> WHAT IS NEEDED:
Report each line of the entries below that includes "order".

[Opening AVAILABLE DATA section]

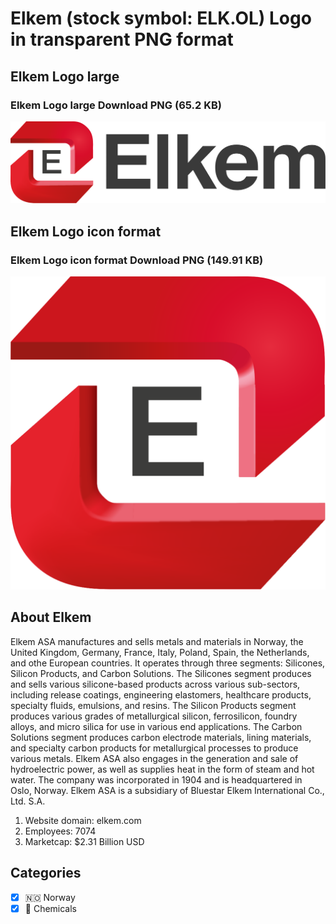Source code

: # Elkem (stock symbol: ELK.OL) Logo in transparent PNG format

## Elkem Logo large

### Elkem Logo large Download PNG (65.2 KB)

![Elkem Logo large Download PNG (65.2 KB)](/img/orig/ELK.OL_BIG-5a0fb1d1.png)

## Elkem Logo icon format

### Elkem Logo icon format Download PNG (149.91 KB)

![Elkem Logo icon format Download PNG (149.91 KB)](/img/orig/ELK.OL-7648bd86.png)

## About Elkem

Elkem ASA manufactures and sells metals and materials in Norway, the United Kingdom, Germany, France, Italy, Poland, Spain, the Netherlands, and othe European countries. It operates through three segments: Silicones, Silicon Products, and Carbon Solutions. The Silicones segment produces and sells various silicone-based products across various sub-sectors, including release coatings, engineering elastomers, healthcare products, specialty fluids, emulsions, and resins. The Silicon Products segment produces various grades of metallurgical silicon, ferrosilicon, foundry alloys, and micro silica for use in various end applications. The Carbon Solutions segment produces carbon electrode materials, lining materials, and specialty carbon products for metallurgical processes to produce various metals. Elkem ASA also engages in the generation and sale of hydroelectric power, as well as supplies heat in the form of steam and hot water. The company was incorporated in 1904 and is headquartered in Oslo, Norway. Elkem ASA is a subsidiary of Bluestar Elkem International Co., Ltd. S.A.

1. Website domain: elkem.com
2. Employees: 7074
3. Marketcap: $2.31 Billion USD


## Categories
- [x] 🇳🇴 Norway
- [x] 🧪 Chemicals
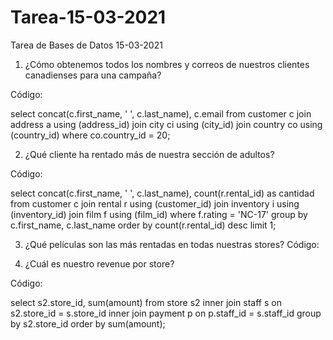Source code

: # Tarea-15-03-2021
Tarea de Bases de Datos 15-03-2021

1. ¿Cómo obtenemos todos los nombres y correos de nuestros clientes canadienses para una campaña?

Código: 

  select concat(c.first_name, ' ', c.last_name), c.email from customer c
  join address a using (address_id)
  join city ci using (city_id)
  join country co using (country_id)
  where co.country_id = 20;

2. ¿Qué cliente ha rentado más de nuestra sección de adultos?

Código:

  select concat(c.first_name, ' ', c.last_name), count(r.rental_id) as cantidad from customer c
  join rental r using (customer_id)
  join inventory i using (inventory_id) 
  join film f using (film_id) 
  where f.rating = 'NC-17'
  group by c.first_name, c.last_name
  order by count(r.rental_id) desc limit 1;

3. ¿Qué películas son las más rentadas en todas nuestras stores?
Código:

4. ¿Cuál es nuestro revenue por store?

Código: 

  select s2.store_id, sum(amount) from store s2 
  inner join staff s on s2.store_id = s.store_id
  inner join payment p on p.staff_id = s.staff_id
  group by s2.store_id order by sum(amount);

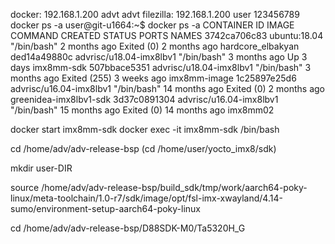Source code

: docker: 192.168.1.200  advt advt
filezilla: 192.168.1.200 user 123456789
docker ps -a
user@git-u1664:~$ docker ps -a
CONTAINER ID        IMAGE                     COMMAND             CREATED             STATUS                     PORTS               NAMES
3742ca706c83        ubuntu:18.04              "/bin/bash"         2 months ago        Exited (0) 2 months ago                        hardcore_elbakyan
ded14a49880c        advrisc/u18.04-imx8lbv1   "/bin/bash"         3 months ago        Up 3 days                                      imx8mm-sdk
507bbace5351        advrisc/u18.04-imx8lbv1   "/bin/bash"         3 months ago        Exited (255) 3 weeks ago                       imx8mm-image
1c25897e25d6        advrisc/u16.04-imx8lbv1   "/bin/bash"         14 months ago       Exited (0) 2 months ago                        greenidea-imx8lbv1-sdk
3d37c0891304        advrisc/u16.04-imx8lbv1   "/bin/bash"         15 months ago       Exited (0) 14 months ago                       imx8mm02


docker start imx8mm-sdk
docker exec -it imx8mm-sdk /bin/bash

cd /home/adv/adv-release-bsp  (cd /home/user/yocto_imx8/sdk)

mkdir  user-DIR

source /home/adv/adv-release-bsp/build_sdk/tmp/work/aarch64-poky-linux/meta-toolchain/1.0-r7/sdk/image/opt/fsl-imx-xwayland/4.14-sumo/environment-setup-aarch64-poky-linux

cd /home/adv/adv-release-bsp/D88SDK-M0/Ta5320H_G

[Closing AVAILABLE DATA section]

> SOLUTION:
  order by count(r.rental_id) desc limit 1;
  group by s2.store_id order by sum(amount);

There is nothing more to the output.